Considérés comme les dignes héritiers de Can, Andi Toma et Jan St. Werner sont rapidement devenus le fer de lance de la musique électronique underground allemande. La raison ? Dès 94, date de signature sur Too Pure, le duo de Düsseldorf avait su déjà construire un petit monde si identifiable parmi la production de l’époque. On y trouvait une ligne claire qui ne manquait pas à l’époque de rappeler Orbital ou Ultramarine et ses démangeaisons dubesques à nous donner le vertige technicolor. Rugosité électronique, profondeur dub, transparence pop, leurs compositions d’aquariums ont aussi bien influencé Herbert (« Schnick-Schnack ») qu’Amon Tobin (« Schlectron »), Andrew Weatherall (« Schnee Bud ») que les Tortoise (« 7000»). Et l’écoute du nouvel album de Freeform (« Human, Skam, SkalD4 ») ne viendra que rajouter une pierre à l’édifice de ce le duo caméléon.
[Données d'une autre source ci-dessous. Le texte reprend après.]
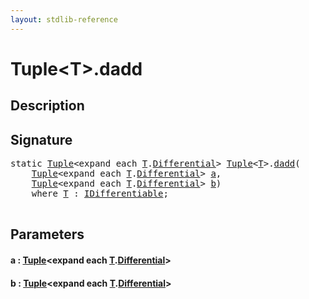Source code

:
 ```yaml
---
layout: stdlib-reference
---
```


# Tuple\<T\>\.dadd

## Description





## Signature 

<pre>
<span class='code_keyword'>static</span> <a href="index.md" class="code_type">Tuple</a>&lt;<span class="code_keyword">expand</span> <span class="code_keyword">each</span> <a href="index.md#typeparam-T" class="code_type">T</a>.<a href="differential-0.md" class="code_type">Differential</a>&gt; <a href="index.md" class="code_type">Tuple</a>&lt;<a href="index.md#typeparam-T" class="code_type">T</a>&gt;.<a href="dadd.md">dadd</a>(
    <a href="index.md" class="code_type">Tuple</a>&lt;<span class="code_keyword">expand</span> <span class="code_keyword">each</span> <a href="index.md#typeparam-T" class="code_type">T</a>.<a href="differential-0.md" class="code_type">Differential</a>&gt; <a href="dadd.md#decl-a" class="code_param">a</a>,
    <a href="index.md" class="code_type">Tuple</a>&lt;<span class="code_keyword">expand</span> <span class="code_keyword">each</span> <a href="index.md#typeparam-T" class="code_type">T</a>.<a href="differential-0.md" class="code_type">Differential</a>&gt; <a href="dadd.md#decl-b" class="code_param">b</a>)
    <span class='code_keyword'>where</span> <a href="index.md#typeparam-T" class="code_type">T</a> : <a href="../../interfaces/idifferentiable-01/index.md" class="code_type">IDifferentiable</a>;

</pre>

## Parameters

####  <a id="decl-a"></a>a  : [Tuple](index.md)\<expand each [T](index.md#typeparam-T)\.[Differential](differential-0.md)\>
####  <a id="decl-b"></a>b  : [Tuple](index.md)\<expand each [T](index.md#typeparam-T)\.[Differential](differential-0.md)\>


<script>
// Fix .md links to .html when on ReadTheDocs
if (window.location.hostname.includes('readthedocs') || 
    window.location.hostname.includes('rtfd.io')) {
  document.addEventListener('DOMContentLoaded', function() {
    const links = document.querySelectorAll('a');
    links.forEach(link => {
      const href = link.getAttribute('href');
      if (href && href.includes('.md')) {
        // This regex will handle .md links with or without fragment identifiers or query parameters
        link.href = link.href.replace(/(.+)\.md(#[^?]*)?(\?.*)?$/, '$1.html$2$3');
      }
    });
  });
}
</script>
Pendant ce temps, Andi et Jan matent les stars électro-intello de ces dernières années rost pock, en amateurs hilares, s’offrant le luxe de trimbaler leurs guêtres sur différents labels (Thrill Jokey, Rought Trade,..) pour stimuler les uns ou décourager les autres.

MEGADEBT

MEGADEBT « MISADVENTURE$ IN GLOBAL DOMINATION »
DOCNUKE.COM « PETROLEUM G-STRING »
(RICE AND BEANS / CHICA-CHIC)

La Mano Fria, fils d’immigrants colombien et costaricain basé depuis de nombreuses années à Miami, a les crocs et la haine devant l’impérialisme « $ business ».. Assez pour créer dès 1999 le label Beta Bodega puis très vite les sous-labels Rice & Beans et Botanica del Jibaro. Véritable acte politique les labels sont l’expression artistique d’une résistance pour dégager l’Amérique Centrale et l’Amérique du Sud des chaînes de la globalisation et du néocolonialisme qui les entravent. A l’image du maxi « Misadventure$.. » et du 45t de Docnuke.com. Spectaculaire force noire d’un hip-hop revendicateur, les premières minutes nous plongent d'emblée dans les méandres d'un breakbeat carbonisé. Atmosphères métalliques, messages au vitriol, loops malades, basses énormes, Mr Soundwave, Otto Von Schirach, Docnuke.com et frères de sillons rassemblent leurs pouvoir pour un pugilat mortel anti Bush. Ko les gouvernements et les suiveurs de son ! Enorme ! !

VENETIAN SNARES

VENETIAN SNARES
« Winter in the Belly of a snake » (Planet Mu / La Baleine)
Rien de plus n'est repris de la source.